(Beginning of Source information)

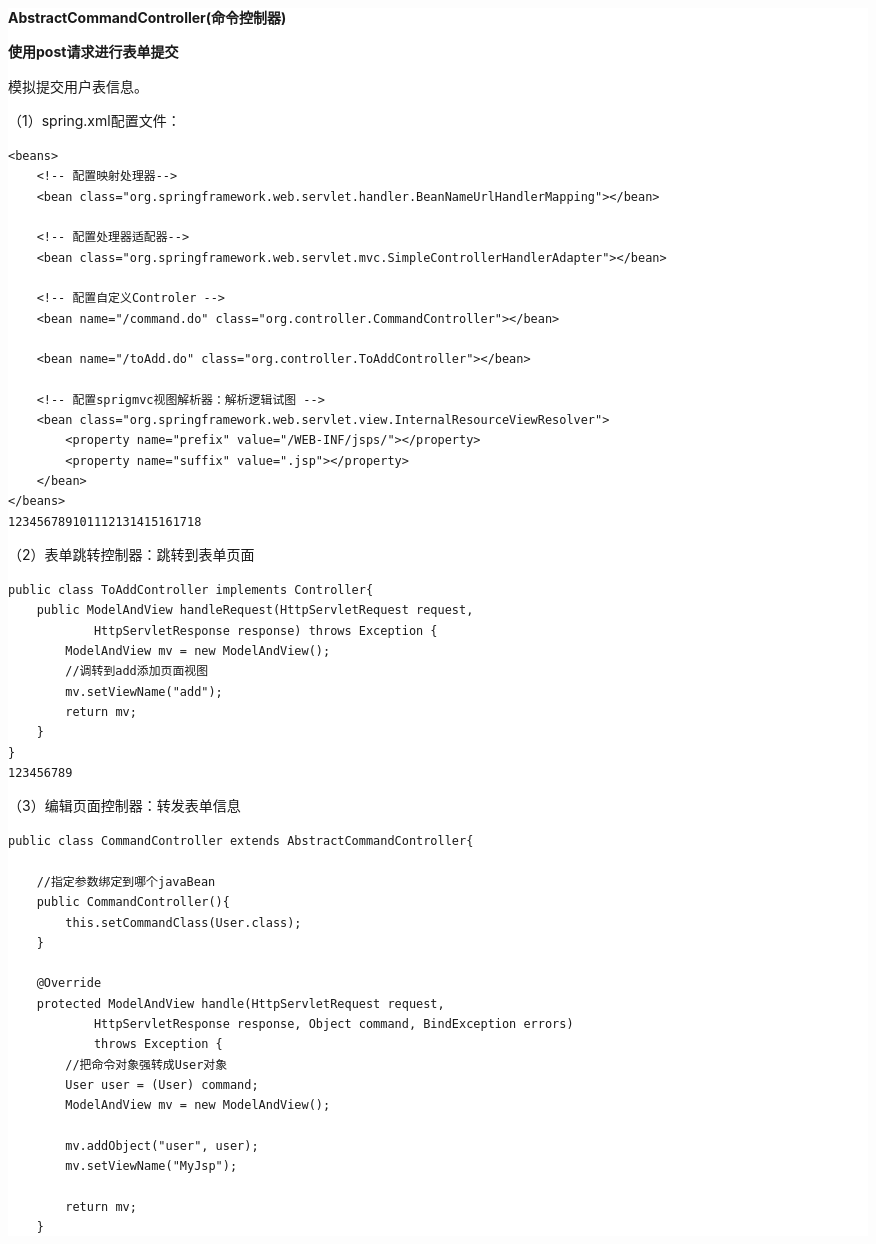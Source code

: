 **AbstractCommandController(命令控制器)**

**使用post请求进行表单提交**

模拟提交用户表信息。

（1）spring.xml配置文件：

```
<beans>
    <!-- 配置映射处理器-->
    <bean class="org.springframework.web.servlet.handler.BeanNameUrlHandlerMapping"></bean>

    <!-- 配置处理器适配器-->
    <bean class="org.springframework.web.servlet.mvc.SimpleControllerHandlerAdapter"></bean>

    <!-- 配置自定义Controler -->
    <bean name="/command.do" class="org.controller.CommandController"></bean>

    <bean name="/toAdd.do" class="org.controller.ToAddController"></bean>

    <!-- 配置sprigmvc视图解析器：解析逻辑试图 -->
    <bean class="org.springframework.web.servlet.view.InternalResourceViewResolver">
        <property name="prefix" value="/WEB-INF/jsps/"></property>
        <property name="suffix" value=".jsp"></property>        
    </bean>
</beans>
123456789101112131415161718
```

（2）表单跳转控制器：跳转到表单页面

```
public class ToAddController implements Controller{
    public ModelAndView handleRequest(HttpServletRequest request,
            HttpServletResponse response) throws Exception {
        ModelAndView mv = new ModelAndView();
        //调转到add添加页面视图
        mv.setViewName("add");
        return mv;
    }
}
123456789
```

（3）编辑页面控制器：转发表单信息

```
public class CommandController extends AbstractCommandController{

    //指定参数绑定到哪个javaBean
    public CommandController(){
        this.setCommandClass(User.class);
    }

    @Override
    protected ModelAndView handle(HttpServletRequest request,
            HttpServletResponse response, Object command, BindException errors)
            throws Exception {
        //把命令对象强转成User对象
        User user = (User) command;
        ModelAndView mv = new ModelAndView();

        mv.addObject("user", user);
        mv.setViewName("MyJsp");

        return mv;
    }
```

(End of Source information)

Go through the entries and return each line where the word "springframework" occurs.

    <bean class="org.springframework.web.servlet.handler.BeanNameUrlHandlerMapping"></bean>
    <bean class="org.springframework.web.servlet.mvc.SimpleControllerHandlerAdapter"></bean>
    <bean class="org.springframework.web.servlet.view.InternalResourceViewResolver">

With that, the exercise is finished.